And this need for cooperation should not be simply an issue for the relationship of communities with the NLD or new government. This need for reconciliation and collaboration is equally true among all ethnic nationalities as well. At this critical moment of change, it is equally important to find common ground among ourselves, finding compromises where they are needed and taking the same paths toward shared goals. Our objective should be to participate in and contribute to forums, negotiations and agreements that will resolve conflict and relieve ethnic grievances.
In summary, at the dawn of the NLD government, it is vital that new cycles of instability and unrest do not begin due to political inertia or the renewed marginalisation of any people or party once again.
Conflict and Peace
Because of Myanmar’s troubled history, it is important to remain informed and realistic. There have been too many unfulfilled promises and disappointments before. Most recently, the so-called “nationwide ceasefire agreement” has proven to be just the contrary: a spark to set off new armed conflicts that are now flaring up between signatories and non-signatories, with reports that the Tatmadaw has opened up a new front to support one nationality force in trying to take over new territory. The “nationwide ceasefire agreement” presently appears anything but these three words.
In this vacuum, we Kachins and other nationality peoples should therefore take every opportunity to engage with the NLD and new government on the vital subject of conflict resolution. Up until now, the NLD has kept its distance on recent peace talks and may not yet be very knowledgeable. On the other hand, the NLD’s distance has left room for negotiators from the ethnic armed organisations to develop their ideas in preceding years. On a positive note, it has also been reported that leaders of the main ethnic alliance, the United Nationalities Federal Council, have now formed a committee to hold dialogue with an NLD-led government, and they have also said that they are on the same side as the NLD in their views on federalism and other key issues of ethnic reform.
Of course, many challenges lie ahead, both in the detail and processes for peace and reform. In the future, for example, it may be necessary to open up dialogue to include additional issues and initiate parallel processes for topics that are not strictly military or political, with a committee to coordinate between them. But whatever the structures for dialogue and political agreement, it will be essential to:
- ensure peace talks are genuinely inclusive and open to all peoples
- include new stakeholders in negotiations from broader sectors of society, especially women
- consider third-party facilitators
- monitor ceasefires effectively
- halt offensives and guarantee the withdrawal of Tatmadaw combatants as well, perhaps through reducing numbers step-by-step or retreating from one area after the other
- disband government-created militias that do not represent the interests of any community or nationality group but control areas where the state cannot exercise its power
- organise humanitarian access for internally-displaced persons and support their voluntary resettlement
- define the future role of ethnic armed forces
- encourage the national armed forces to revise the last of its six principles: “to march towards a democratic country in accord with the 2008 Constitution”.

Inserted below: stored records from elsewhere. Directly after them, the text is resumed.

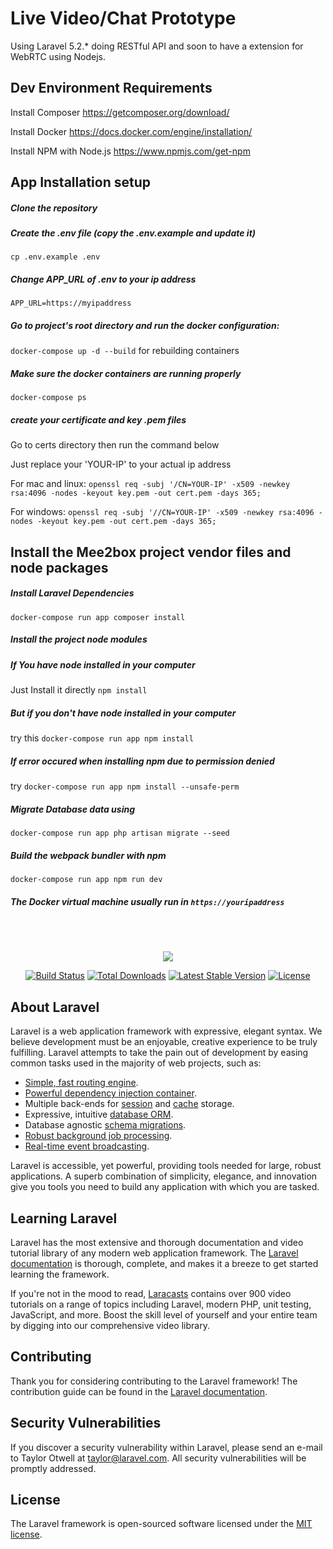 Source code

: # Live Video/Chat Prototype

Using Laravel 5.2.* doing RESTful API and soon to have a extension for WebRTC using Nodejs.



## Dev Environment Requirements  
Install Composer https://getcomposer.org/download/  

Install Docker https://docs.docker.com/engine/installation/  

Install NPM with Node.js https://www.npmjs.com/get-npm

## App Installation setup
##### Clone the repository 
##### Create the .env file (copy the .env.example and update it)
`cp .env.example .env`

##### Change APP_URL of .env to your ip address

`APP_URL=https://myipaddress`

##### Go to project's root directory and run the docker configuration:

`docker-compose up -d --build` for rebuilding containers

##### Make sure the docker containers are running properly

`docker-compose ps`

##### create your certificate and key .pem files

Go to certs directory then run the command below

Just replace your 'YOUR-IP' to your actual ip address

For mac and linux:
`openssl req -subj '/CN=YOUR-IP' -x509 -newkey rsa:4096 -nodes -keyout key.pem -out cert.pem -days 365;`

For windows:
`openssl req -subj '//CN=YOUR-IP' -x509 -newkey rsa:4096 -nodes -keyout key.pem -out cert.pem -days 365;`



## Install the Mee2box project vendor files and node packages

##### Install Laravel Dependencies

`docker-compose run app composer install`

##### Install the project node modules

##### If You have node installed in your computer
Just Install it directly `npm install`

##### But if you don't have node installed in your computer 

try this `docker-compose run app npm install`


##### If error occured when installing npm due to permission denied

try `docker-compose run app npm install --unsafe-perm`

##### Migrate Database data using 

`docker-compose run app php artisan migrate --seed`

##### Build the webpack bundler with npm

`docker-compose run app npm run dev`

##### The Docker virtual machine usually run in `https://youripaddress`


## &nbsp;
<p align="center"><img src="https://laravel.com/assets/img/components/logo-laravel.svg"></p>

<p align="center">
<a href="https://travis-ci.org/laravel/framework"><img src="https://travis-ci.org/laravel/framework.svg" alt="Build Status"></a>
<a href="https://packagist.org/packages/laravel/framework"><img src="https://poser.pugx.org/laravel/framework/d/total.svg" alt="Total Downloads"></a>
<a href="https://packagist.org/packages/laravel/framework"><img src="https://poser.pugx.org/laravel/framework/v/stable.svg" alt="Latest Stable Version"></a>
<a href="https://packagist.org/packages/laravel/framework"><img src="https://poser.pugx.org/laravel/framework/license.svg" alt="License"></a>
</p>

## About Laravel

Laravel is a web application framework with expressive, elegant syntax. We believe development must be an enjoyable, creative experience to be truly fulfilling. Laravel attempts to take the pain out of development by easing common tasks used in the majority of web projects, such as:

- [Simple, fast routing engine](https://laravel.com/docs/routing).
- [Powerful dependency injection container](https://laravel.com/docs/container).
- Multiple back-ends for [session](https://laravel.com/docs/session) and [cache](https://laravel.com/docs/cache) storage.
- Expressive, intuitive [database ORM](https://laravel.com/docs/eloquent).
- Database agnostic [schema migrations](https://laravel.com/docs/migrations).
- [Robust background job processing](https://laravel.com/docs/queues).
- [Real-time event broadcasting](https://laravel.com/docs/broadcasting).

Laravel is accessible, yet powerful, providing tools needed for large, robust applications. A superb combination of simplicity, elegance, and innovation give you tools you need to build any application with which you are tasked.

## Learning Laravel

Laravel has the most extensive and thorough documentation and video tutorial library of any modern web application framework. The [Laravel documentation](https://laravel.com/docs) is thorough, complete, and makes it a breeze to get started learning the framework.

If you're not in the mood to read, [Laracasts](https://laracasts.com) contains over 900 video tutorials on a range of topics including Laravel, modern PHP, unit testing, JavaScript, and more. Boost the skill level of yourself and your entire team by digging into our comprehensive video library.

## Contributing

Thank you for considering contributing to the Laravel framework! The contribution guide can be found in the [Laravel documentation](http://laravel.com/docs/contributions).

## Security Vulnerabilities

If you discover a security vulnerability within Laravel, please send an e-mail to Taylor Otwell at taylor@laravel.com. All security vulnerabilities will be promptly addressed.

## License

The Laravel framework is open-sourced software licensed under the [MIT license](http://opensource.org/licenses/MIT).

This last need is especially sensitive and requires handling with care. It will mean Tatmadaw leaders dropping their insistence on maintaining every aspect of the 2008 constitution. But for political reform to move forward, it will be an increasing contradiction to try and create a representative and democratic political system in accord with a constitution that explicitly stipulates that a quarter of the parliament must be reserved for military appointees who are not elected. For its part, the NLD has not been very concrete about its peace talk intentions. Nevertheless, in the light of the NCA failure, ethnic nationality leaders should use the advent of a new government and this time of change to seek to improve the composition and process of the negotiations.
Many areas for improvement could be picked out. But to highlight just one long-neglected issue: there is a real need to include more women in all levels of dialogue. This is not simply a “gender-equality” question or because women are often the greatest victims of conflict. Rather, the equitable inclusion of women will be a real contribution to the peaceful resolution of a critical and life-defining issue for both the communities and nation.
Recently, for example, a study by the Peterson Institute in Washington, which covered 22,000 companies in 91 countries, demonstrated that the more woman are employed in middle and upper management the more profitable the business becomes. If, in fact, the number of women in senior management rose from 0 to 30 per cent the profitability of the concern rose by 15 per cent. This trend held true everywhere, and it is doubtless true for any institution in which women are active. The lesson is clear. The inclusion of women benefits society in general, and it is a necessity in terms of the human rights, democracy and economic progress that our country has long needed.
Let us hope therefore that future generations can look back with pride at a central role for women in our country’s peace process as a model for inspiration and success. For too long, the unhelpful reality has been one of exclusion and neglect.
Resource Management and Resource Sharing
Like all nationalities, the final key area of concern for the Kachin people is that of the management of natural resources. The regulation of extractive industries and the distribution of the benefits or revenues is a complicated process and should not be undertaken without the necessary expertise. But however it is conducted, it needs to be coordinated under a process of decentralisation or, in Myanmar’s case, federalisation as the most commonly-agreed goal. Presently, step-by-step decentralisation appears a realistic prospect, but the establishment of federalism depends on constitutional change that could require time.
In the meantime, it is reasonable to:
- focus on a discussion – perhaps within the framework of a future Union Peace Dialogue – of how a sharing system can be administered
- negotiate with the government to slowly delegate resource management and expenditure responsibilities to local officials to enable them to gain competency
- negotiate with the central government to combat and reduce illegal mining, smuggling and under-reporting and make information available to local governments so that they can verify the value of minerals extracted and be assured that they get their fair share.
It is easy to aspire to laudable goals. But in Myanmar we have already learned from bitter history to be realistic and that we cannot hope for immediate results in every challenge that we face. Progress is only likely to be incremental: one small change for the better, one after another. In the meantime, we must always be ready to grasp opportunities as they turn up in order to maintain our focus, to initiate suitable measures and to reach our goals. This will mean combining efforts to mobilise public support with the work of civil society organisations, with local and national parliamentary backing, and with legal measures to end conflict and deal with poverty, corruption and impunity.
We need, however, to be prepared for new difficulties as we deal with the legacies of the past. National transition is unlikely to be a smooth path. A current example is the question of poppy-growing and drug eradication in the Kachin and Shan states which has come to a head with the activities of the anti-narcotics Pat Jasan organisation. Here we see conflicting imperatives on the local level tied up with powerful stakeholders on the national level. Long-suffering communities seeking to take action on issues that harm their lives are threatened by local militias often connected to influential interests in the previous government, who are complicit in drug trafficking. At the same time, farmers deprived of their livelihoods need an alternative which frees them from dependence on illegal trade.
All such issues need to be addressed if they are not to undermine the prospects of national dialogue and peace-building in our country. While the peoples suffer, resources, trade and conflict have become closely inter-linked. This means that, in the coming years, we must bundle diverse strategies together to achieve agreements with the relevant parties on issues that are of urgent importance to us all.
Whatever the difficulties, we must sustain national focus on these critical issues, seek ways and means to include all stakeholders, lend our strength to the civil government and legislatures as peace moves forward, and avoid threatening the chances of urgently-needed success. We can only wish for the success of the first democratically-elected, civilian government since 1960, now so many long years ago.
I have a simple vision of peace in my native Kachin land: a healthy environment and fair chances for my grandchildren. Is that too much to expect? After struggling for 55 years since conflict began in 1961, is this too much to hope for? We must dare to dream and we must dare to join all efforts to achieve the necessary change. Theirs must be the generation to enjoy peace.